Other stops on the tour included the old Richmond Aca­demy, the Emily Tubman Me­morial and the Four Poets Monu­ment on Greene Street, the Confederate Memorial on Broad Street, and the Sibley Mill and Confederate Powderworks.

Each guest received a pamphlet with information on 13 places of interest. Though there were only seven stops, guests were encouraged to explore all of them on their own.

Don Maxwell, who moved from Atlanta two years ago to be near his daughter, enjoyed the opportunity to learn something about his new hometown.

“I love bus tours and I didn’t know what to expect,” he said. “I’m impressed.”

As Tina Hallinan strolled the median of Greene Street between the Emily Tubman Memorial and the Four Poets Monument, she said the tour has inspired her to explore more of Augusta.

“I was just telling my husband I’d like to go to the Woodrow Wilson House,” she said.

–Lisa Kaylor, The Augusta Chronicle


Georgia: Civil War History Comes Alive in Re-Enactment

KINGSTON, Ga. — A century and a half has passed since the Civil War ravaged country farms and dusty crossroads, small towns and big cities alike. Nowadays, the remaining evidence of the war can be found in signs along roadways announcing the sites of skirmishes or places of significance — or under the ground where buried artifacts wait to be found by future archaeologists.

One such place is Kingston, where the Civil War was brought back to life this weekend with a live encampment of re-enactors. They played the part of both Union and Confederate soldiers to help explain the war that tore America apart 150 years ago.

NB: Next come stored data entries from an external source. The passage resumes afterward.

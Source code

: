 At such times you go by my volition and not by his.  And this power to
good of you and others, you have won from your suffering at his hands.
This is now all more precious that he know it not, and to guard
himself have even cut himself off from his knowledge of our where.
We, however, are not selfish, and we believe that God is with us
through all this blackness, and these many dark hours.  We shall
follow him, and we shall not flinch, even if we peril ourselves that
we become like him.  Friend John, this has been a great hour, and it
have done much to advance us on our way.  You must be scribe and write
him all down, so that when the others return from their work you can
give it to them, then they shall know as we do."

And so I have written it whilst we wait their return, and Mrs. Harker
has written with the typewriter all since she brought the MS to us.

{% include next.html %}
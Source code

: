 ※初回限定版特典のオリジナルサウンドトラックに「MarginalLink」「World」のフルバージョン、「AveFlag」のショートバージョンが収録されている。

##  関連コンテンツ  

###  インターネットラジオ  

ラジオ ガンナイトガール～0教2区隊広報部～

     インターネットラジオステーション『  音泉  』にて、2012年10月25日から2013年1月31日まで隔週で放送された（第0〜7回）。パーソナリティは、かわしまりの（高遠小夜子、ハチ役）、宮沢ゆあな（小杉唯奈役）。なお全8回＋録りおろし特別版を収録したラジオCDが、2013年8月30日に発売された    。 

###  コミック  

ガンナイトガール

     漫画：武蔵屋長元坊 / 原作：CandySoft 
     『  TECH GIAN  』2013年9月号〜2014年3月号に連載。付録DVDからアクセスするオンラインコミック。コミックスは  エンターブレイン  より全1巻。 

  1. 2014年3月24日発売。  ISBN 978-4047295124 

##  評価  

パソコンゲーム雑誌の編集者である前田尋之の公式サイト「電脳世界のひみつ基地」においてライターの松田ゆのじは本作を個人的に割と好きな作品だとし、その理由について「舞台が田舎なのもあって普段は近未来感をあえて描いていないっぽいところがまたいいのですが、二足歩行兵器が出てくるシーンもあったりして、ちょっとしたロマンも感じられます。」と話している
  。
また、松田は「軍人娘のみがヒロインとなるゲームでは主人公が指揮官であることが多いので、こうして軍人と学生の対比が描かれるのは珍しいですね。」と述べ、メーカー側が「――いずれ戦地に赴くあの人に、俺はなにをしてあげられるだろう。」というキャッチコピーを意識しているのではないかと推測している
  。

Re-enactor John McKinnell of Smyrna came up to Kingston for the first time Saturday to participate in the daylong remembrance of the city’s heritage. Mc­Kinnell said he got involved in re-enacting because of his love for history, and the hobby ties in with his intellectual pursuits.

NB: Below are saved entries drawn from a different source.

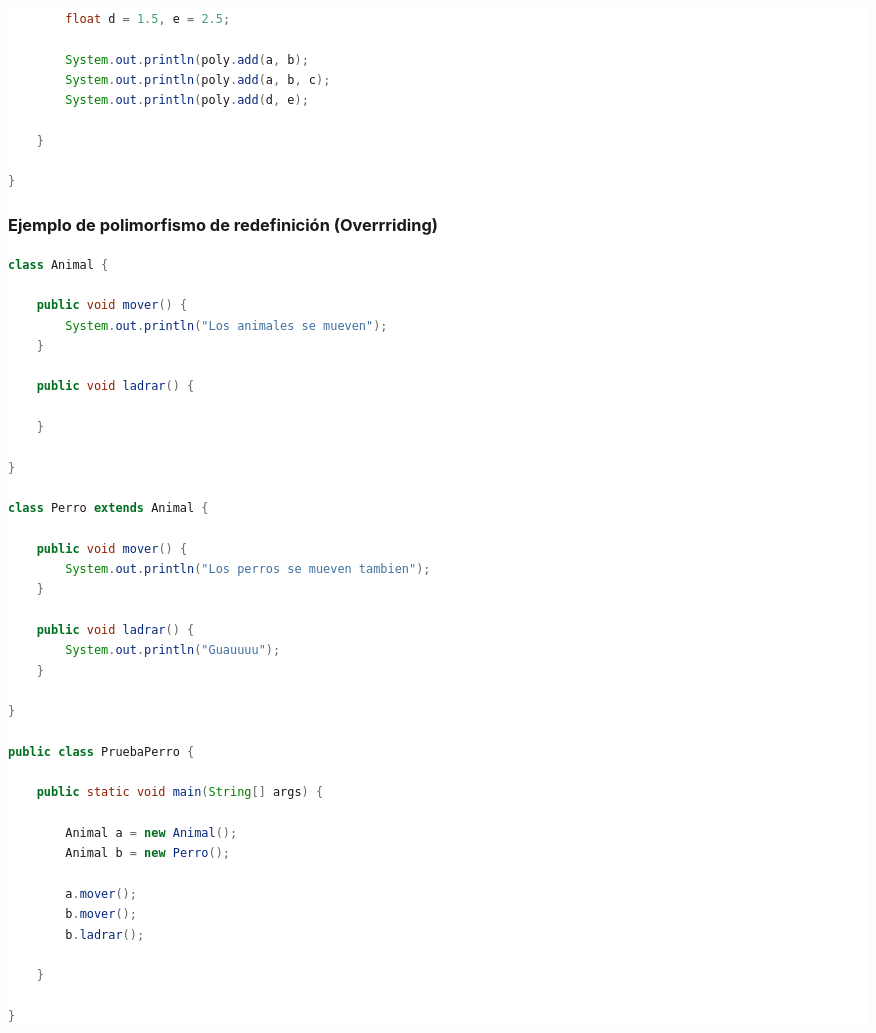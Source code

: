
 ```java
		float d = 1.5, e = 2.5;

		System.out.println(poly.add(a, b);
		System.out.println(poly.add(a, b, c);
		System.out.println(poly.add(d, e);

	}

}
```

### Ejemplo de polimorfismo de redefinición (Overrriding)

```java
class Animal {

	public void mover() {
		System.out.println("Los animales se mueven");
	}

	public void ladrar() {
		
	}

}

class Perro extends Animal {

	public void mover() {
		System.out.println("Los perros se mueven tambien");
	}

	public void ladrar() {
		System.out.println("Guauuuu");
	}

}

public class PruebaPerro {

	public static void main(String[] args) {

		Animal a = new Animal();
		Animal b = new Perro();

		a.mover();
		b.mover();
		b.ladrar();		

	}

}
```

“I think it’s kind of a logical step,” he said. “History is right here.”

Gene Findley, a commander with the 6th Georgia Cavalry, holds aloft a first national Confederate flag with visitor Kathy Evan as he discusses the flag's historical significance next to the second national Confederate flag at a Civil War history day in Kingston City Park, April 20, 2013. (Brittany Hannah/RN-T)

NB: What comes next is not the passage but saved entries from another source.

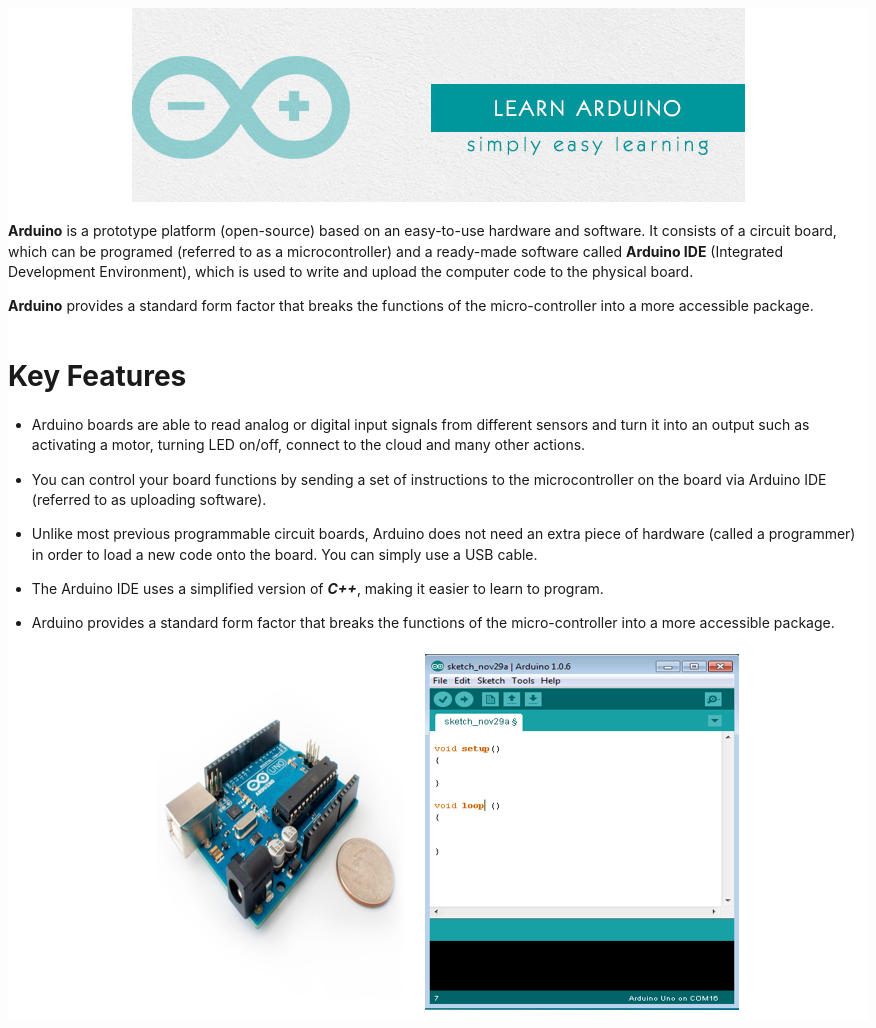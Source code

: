 <p align="center">
	<img src="1. Dataset/arduino.jpg" />
</p>

**Arduino** is a prototype platform (open-source) based on an easy-to-use hardware and software. It consists of a circuit board, which can be programed (referred to as a microcontroller) and a ready-made software called **Arduino IDE** (Integrated Development Environment), which is used to write and upload the computer code to the physical board.

**Arduino** provides a standard form factor that breaks the functions of the micro-controller into a more accessible package.

# Key Features 
 - Arduino boards are able to read analog or digital input signals from different sensors and turn it into an output such as activating a motor, turning LED on/off, connect to the cloud and many other actions.

 - You can control your board functions by sending a set of instructions to the microcontroller on the board via Arduino IDE (referred to as uploading software).

 - Unlike most previous programmable circuit boards, Arduino does not need an extra piece of hardware (called a programmer) in order to load a new code onto the board. You can simply use a USB cable.

 - The Arduino IDE uses a simplified version of ***C++***, making it easier to learn to program.

 - Arduino provides a standard form factor that breaks the functions of the micro-controller into a more accessible package.
   <p align="center">
	<img src="1. Dataset/board.jpg" />
</p>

Gene Findley, a commander with the 6th Georgia Cavalry, holds aloft a first national Confederate flag with visitor Kathy Evan as he discusses the flag’s historical significance next to the second national Confederate flag at a Civil War history day in Kingston City Park, April 20, 2013. (Brittany Hannah/RN-T)

Like McKinnell, Carters­ville resident Kyle Russell has love of history, but he also was drawn to re-enacting because of his love of horses. Russell said his father was once in the U.S. Cavalry when it was stationed at Fort Oglethorpe. The branch was absorbed into the Armor branch in 1950.

Re-enacting however, is not a hobby for the faint of heart. Especially since much of the equipment needed for the hobby is hard to find.

“It’s an expensive hobby because you have to have the horses and all the equipment and the horse trailer,” Russell said. “It can mount up to a lot of money pretty quick.”

But it’s worth it, he added, because it helps keep history alive.

Kingston is one of those places where history is kept well alive too.

Kingston’s role in the Civil War was almost immediate because of its place on the Western and Atlantic Railroad, between Chattanooga and the south’s largest industrial center, Atlanta. The town served as a hospital and supply center starting in 1861. When the Confederates retreated in 1864, Union troops were attended in the hospital there.

The town also played a role during the Great Locomotive Chase on April 12, 1862, when a group of Union volunteers known as Andrews’ Raiders stole a steam engine at Big Shanty — intending to destroy the rail line as they rolled northward toward Chattanooga on the stolen locomotive. Both the Yankees and Confederates chasing them stopped in Kingston briefly during the chase.

Kingston fell to Union troops in May 1864 and Gen. William T. Sherman is said to have begun his famous March to the Sea from there.

It’s this history that organizers from the Kingston Women’s History Club hope to keep alive with the weekend event.

The event also included performances by the 8th Regimental Band and the Bartow Winds, an exhibit at the Kingston Museum and craft demonstrations of blacksmithing and quilling by Fred and Mary King.